The clerk pushed a cardboard box with her things in it across the counter. It was immediately apparent that the box wasn't large enough to contain everything the Aurors had grabbed when they arrested her. Hermione groaned internally when she realized Trelawney's papers had been confiscated. Trelawney was going to have an absolute fit when she found out Hermione had lost them, even if it was to Aurors. Maybe especially if it was to Aurors.

Malfoy seemed to be trying to peer inside the box without her noticing.

"Do you want to see?" asked Hermione in irritation. She pushed the box down the counter in his direction.

Malfoy stepped forward just far enough to be able to give the contents a cursory glance.

"It isn't much, is it?" he said disdainfully. He threw the receipt into the box. "I'll expect you at Batwing on Monday at 6AM." He turned and stalked out of the building, letting the front door slap shut behind him.
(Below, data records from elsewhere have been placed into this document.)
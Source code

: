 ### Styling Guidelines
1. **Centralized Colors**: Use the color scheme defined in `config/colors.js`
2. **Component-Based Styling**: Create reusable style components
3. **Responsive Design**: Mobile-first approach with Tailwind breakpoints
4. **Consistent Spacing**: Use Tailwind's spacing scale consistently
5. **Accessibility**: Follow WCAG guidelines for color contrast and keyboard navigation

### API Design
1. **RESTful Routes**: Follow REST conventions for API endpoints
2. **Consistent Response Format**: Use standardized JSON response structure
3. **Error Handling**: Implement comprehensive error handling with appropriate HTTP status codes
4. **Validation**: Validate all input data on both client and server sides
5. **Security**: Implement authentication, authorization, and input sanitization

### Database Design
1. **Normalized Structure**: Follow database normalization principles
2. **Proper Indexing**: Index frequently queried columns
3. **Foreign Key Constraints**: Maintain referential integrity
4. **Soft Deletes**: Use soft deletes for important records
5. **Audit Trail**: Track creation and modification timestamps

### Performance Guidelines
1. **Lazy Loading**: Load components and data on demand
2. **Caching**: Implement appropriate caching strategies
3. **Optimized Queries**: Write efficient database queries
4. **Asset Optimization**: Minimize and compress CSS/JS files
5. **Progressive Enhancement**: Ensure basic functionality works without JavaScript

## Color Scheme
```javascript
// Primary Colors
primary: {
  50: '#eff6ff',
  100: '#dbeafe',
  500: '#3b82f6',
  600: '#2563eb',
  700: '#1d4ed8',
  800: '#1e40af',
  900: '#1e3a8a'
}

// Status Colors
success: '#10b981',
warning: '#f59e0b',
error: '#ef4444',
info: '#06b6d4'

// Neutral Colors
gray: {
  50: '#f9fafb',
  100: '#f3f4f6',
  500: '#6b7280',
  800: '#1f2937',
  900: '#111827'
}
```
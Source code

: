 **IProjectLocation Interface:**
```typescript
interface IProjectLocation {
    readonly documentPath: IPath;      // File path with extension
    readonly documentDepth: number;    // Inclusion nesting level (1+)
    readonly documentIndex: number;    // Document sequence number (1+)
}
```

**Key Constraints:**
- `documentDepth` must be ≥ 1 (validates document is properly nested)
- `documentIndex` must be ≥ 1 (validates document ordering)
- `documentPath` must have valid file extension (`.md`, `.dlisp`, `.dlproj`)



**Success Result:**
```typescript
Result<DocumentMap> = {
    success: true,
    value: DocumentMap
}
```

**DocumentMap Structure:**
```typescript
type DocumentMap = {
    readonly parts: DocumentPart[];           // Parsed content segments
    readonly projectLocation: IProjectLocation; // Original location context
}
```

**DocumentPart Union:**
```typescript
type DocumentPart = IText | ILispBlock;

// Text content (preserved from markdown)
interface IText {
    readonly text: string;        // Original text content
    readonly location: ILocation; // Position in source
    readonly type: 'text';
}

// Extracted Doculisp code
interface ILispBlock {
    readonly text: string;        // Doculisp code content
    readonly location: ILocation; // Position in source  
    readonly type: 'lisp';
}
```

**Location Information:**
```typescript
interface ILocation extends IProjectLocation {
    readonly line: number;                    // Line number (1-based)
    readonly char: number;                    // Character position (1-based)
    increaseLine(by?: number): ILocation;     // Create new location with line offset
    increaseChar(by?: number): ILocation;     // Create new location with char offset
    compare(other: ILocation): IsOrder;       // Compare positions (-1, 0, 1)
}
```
Hermione felt a headache coming on.

"Pleasant fellow," offered the clerk.

"Not really," muttered Hermione. Well, at least he was gone. She began to retrieve her wand, spare change, and so forth from the box. It was soon back in her pockets once again.

All except for the receipt.

She looked at it lying there at the bottom of the box. It was worth a great deal of money. It wasn't as much money to Malfoy as it would be to Ron and her, but she couldn't in good conscience walk away and just leave it there. She sighed and picked it up, vowing to make Malfoy take it back at the earliest possible opportunity.


Outside, the sun had come up over the horizon and burned through the mist to bathe the street in gold-edged light. The air was cool, and dew still clung to the cobblestones and sidewalks in the long shadows.

The Department of Domestic Disturbances headquarters was located on a mostly Wizarding block of Bigglescroft Lane in London. The street itself was not closed to Muggles by any means, so during business hours Muggle passersby would stroll obliviously past Wizarding storefronts like Madam Moochevsky's Charm School and Furheart & Clawhold's Living Hairpieces for Him. There were even Muggle cars parked bumper to bumper along both sides of the street.

Directly across from the Triple-D HQ was an establishment that Hermione knew very well - or once had, anyway. This was Ernie's, a café famous for being frequented by witches and wizards of a more liberal-minded bent. It had a colorfully painted mural of plants and butterflies on its brick façade, the windowsills inside the glass were stuffed with potted flowers, and the windows themselves were filled with radical political posters that said things like Hug a Muggle and You-Know-Who can kiss my You-Know-What!

There'd been a time when Hermione had been extremely active in politics and in lobbying for causes. For many years she'd attended meetings and met friends at Ernie's several times a week. It had been almost like a home to her. The twins and Christopher had grown up playing on the floor of Ernie's, among the feet of Muggle sympathizers and elf-rights enthusiasts.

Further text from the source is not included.